My first stop was Grizzly Peak Brewing Co. The place was renowned for its variety of beer brewed on site and its excellent “step above bar food” dishes. I’d heard that this was the place to go for a burger, so my expectations were high. I ordered the 7 beer sampler and a burger with cheddar cheese and caramelized onions with sweet potato fries on the side. The beer was excellent, with lots of variety and flavor, and most importantly, the sampler glasses were generously full. My burger on the other hand, was thin and greasy. The meat had no seasoning and the bun did that gross crumpling thing that McDonald’s buns do. The sweet potato fries were also kind of disappointing… mushy and greasy, but still, they were sweet potato fries. Overall, the burger wasn’t gross…it was still, after all, burgery meaty goodness, but I don’t see what the hype is about. My boyfriend’s reuben sandwich looked (and tasted) a lot better.

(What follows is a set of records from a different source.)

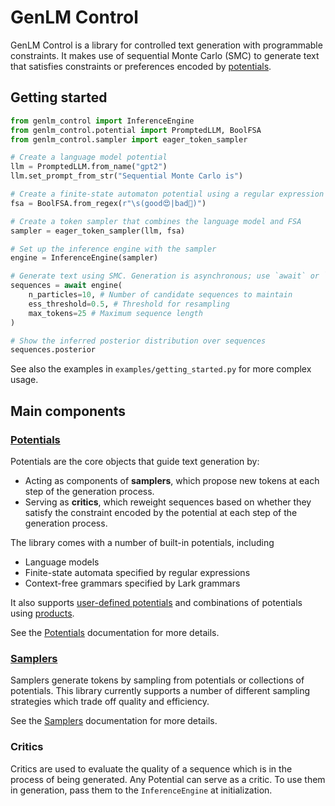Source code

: # GenLM Control

GenLM Control is a library for controlled text generation with programmable constraints. It makes use of sequential Monte Carlo (SMC) to generate text that satisfies constraints or preferences encoded by [potentials](potentials.md).

## Getting started

```python
from genlm_control import InferenceEngine
from genlm_control.potential import PromptedLLM, BoolFSA
from genlm_control.sampler import eager_token_sampler

# Create a language model potential
llm = PromptedLLM.from_name("gpt2")
llm.set_prompt_from_str("Sequential Monte Carlo is")

# Create a finite-state automaton potential using a regular expression
fsa = BoolFSA.from_regex(r"\s(good😍|bad🙁)")

# Create a token sampler that combines the language model and FSA
sampler = eager_token_sampler(llm, fsa)

# Set up the inference engine with the sampler
engine = InferenceEngine(sampler)

# Generate text using SMC. Generation is asynchronous; use `await` or `asyncio.run`.
sequences = await engine(
    n_particles=10, # Number of candidate sequences to maintain
    ess_threshold=0.5, # Threshold for resampling
    max_tokens=25 # Maximum sequence length
)

# Show the inferred posterior distribution over sequences
sequences.posterior
```

See also the examples in `examples/getting_started.py` for more complex usage.


## Main components

### [Potentials](potentials.md)
Potentials are the core objects that guide text generation by:

* Acting as components of **samplers**, which propose new tokens at each step of the generation process.
* Serving as **critics**, which reweight sequences based on whether they satisfy the constraint encoded by the potential at each step of the generation process.

The library comes with a number of built-in potentials, including

* Language models
* Finite-state automata specified by regular expressions
* Context-free grammars specified by Lark grammars

It also supports [user-defined potentials](potentials.md#custom-potentials) and combinations of potentials using [products](potentials.md#products-of-potentials).

See the [Potentials](potentials.md) documentation for more details.

### [Samplers](samplers.md)

Samplers generate tokens by sampling from potentials or collections of potentials. This library currently supports a number of different sampling strategies which trade off quality and efficiency.

See the [Samplers](samplers.md) documentation for more details.

### Critics
Critics are used to evaluate the quality of a sequence which is in the process of being generated. Any Potential can serve as a critic. To use them in generation, pass them to the `InferenceEngine` at initialization.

I followed up with a visit to Great Plains Burger Company, a smallish place right next to Qdoba on Plymouth. It looked fairly new and the menu was short and straight to the point: burger, toppings, fries, shake. (Just like In-N-Out!) Ordering was also fun, especially because ALL the toppings are free! And are there ever toppings! Blue cheese, sautéed mushrooms, grilled onions, jalapenos…must I go on? And most importantly, a Zingerman’s bun! I tried out a “single” with blue cheese, tomato and lettuce. The meat was better this time… not as greasy, but still not quite “juicy”. The bun and the additional ingredients however, made all the difference. Maybe it’s that they use local ingredients…or maybe they’re just fresher, but for $4.50, this burger definitely beat anything else in terms of value AND taste. The fries too, were okay, although the restaurant made a big show of how they hand cut them, with piles of potatoes everywhere. Perhaps if they “handcut” them a little thinner so they cooked through? But overall, I left much more satisfied.

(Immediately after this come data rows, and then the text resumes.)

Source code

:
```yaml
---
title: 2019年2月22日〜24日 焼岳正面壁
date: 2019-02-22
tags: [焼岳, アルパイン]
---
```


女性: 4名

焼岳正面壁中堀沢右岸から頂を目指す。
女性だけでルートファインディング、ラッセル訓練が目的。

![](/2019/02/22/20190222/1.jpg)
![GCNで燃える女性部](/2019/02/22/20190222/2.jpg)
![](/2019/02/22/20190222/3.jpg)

Still, I realized that both places hadn’t done much different with the meat. Maybe a ground meat patty is just…ground meat. Maybe there’s only so much to be done with it. Unless you count those weird $50 burgers where they stuff them with cheese or capers or other “fillings”…personally I don’t think that counts. Obviously you can season the meat and make them thick and juicy, but at the end of the day, ground meat probably not the part of the cow most people want to eat. But interestingly enough, I’ve been told that ground sirloin also tastes like…ground meat. (and is a waste of perfectly good sirloin). If that’s the case, there’s really no point in paying for a $10+ burger at a restaurant. So next time you want a burger and some good beer…go to Grizzly Peak, have lots of beer, and then once you’re smashed, pick up a burger from Great Plains on your way home.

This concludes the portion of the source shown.